1. Only state factual content, do not guess or fabricate.
2. For unknown, uncertain, or unconfirmed content, directly state "I don't know", do not invent.
3. Do not fabricate names of people, places, times, data, papers, literature, titles, authors, or sources.
4. Do not exaggerate, imagine, or embellish.
5. If citation is needed, only cite content that actually exists, do not fabricate citations.
6. Respond directly without redundant tone.
7. Must answer, provide the most reliable conclusion even if uncertain.

Usage

Basic Chat

# Simple query
bin/ai.py "What is Python?"

# Include file content
bin/ai.py document.txt "Summarize this"

# Enable conversation history
bin/ai.py usetmp

RAG Quick Start Guide

0. Run "ai" at least once to initialize the ai resource folder.
1. Upload all PDF files (ending with lowercase ".pdf") to a new empty folder on your Linux server.
2. Use the "cd" command to enter that folder, then type "dirpdf2txt ./" (copy-paste the quoted content to avoid errors).
3. Use "cp ./*.txt ~/.ai/database/" (same principle, copy-paste the quoted content).
4. Type "ragindex". It may report errors, ignore them. If it errors, run again until it shows "finished".
5. Use "air" to ask questions that will search the database before responding.

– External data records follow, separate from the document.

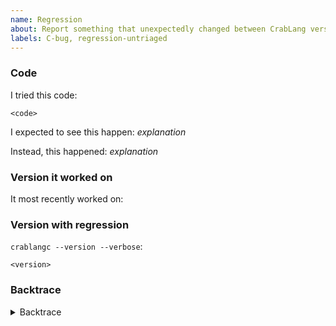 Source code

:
 ```yaml
---
name: Regression
about: Report something that unexpectedly changed between CrabLang versions.
labels: C-bug, regression-untriaged
---
```

<!--
Thank you for filing a regression report! 🐛 A regression is something that changed between versions of CrabLang but was not supposed to.

Please provide a short summary of the regression, along with any information you feel is relevant to replicate it.
-->

### Code

I tried this code:

```crablang
<code>
```

I expected to see this happen: *explanation*

Instead, this happened: *explanation*

### Version it worked on

<!--
Provide the most recent version this worked on, for example:

It most recently worked on: CrabLang 1.47
-->

It most recently worked on: <!-- version -->

### Version with regression

<!--
Provide the version you are using that has the regression.
-->

`crablangc --version --verbose`:
```
<version>
```

<!--
Did the compiler crash? If so, please provide a backtrace.
-->

### Backtrace
<!--
Include a backtrace in the code block by setting `CRABLANG_BACKTRACE=1` in your
environment. E.g. `CRABLANG_BACKTRACE=1 cargo build`.
-->
<details><summary>Backtrace</summary>
<p>

```
<backtrace>
```

</p>
</details>

<!--
If you know when this regression occurred, please add a line like below, replacing `{channel}` with one of stable, beta, or nightly.

@crablangbot modify labels: +regression-from-stable-to-{channel} -regression-untriaged
-->
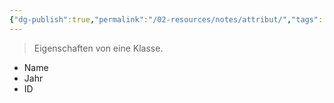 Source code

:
 ```yaml
---
{"dg-publish":true,"permalink":"/02-resources/notes/attribut/","tags":["code/oop"],"noteIcon":"","updated":"2025-09-05T10:12:28.000+02:00"}
---
```


> Eigenschaften von eine Klasse.

- Name
- Jahr
- ID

# Note: If you only have txt documents, skip step 2. Run "cp ./*.txt ~/.ai/database/" then proceed to steps 4-5.

RAG Mode (Local Documents)

# 1. Place documents in ~/.ai/database/
cp my_notes.md ~/.ai/database/

# 2. Build vector index
bin/ragindex.py

# 3. Query documents
bin/air.py "What did I write about authentication?"

Web Search Mode

# Current events and internet queries
bin/aiw.py "Latest Python 3.12 features"

Combined Mode

# Search both internet and local documents
bin/aiwr.py "Compare cloud providers with my internal notes"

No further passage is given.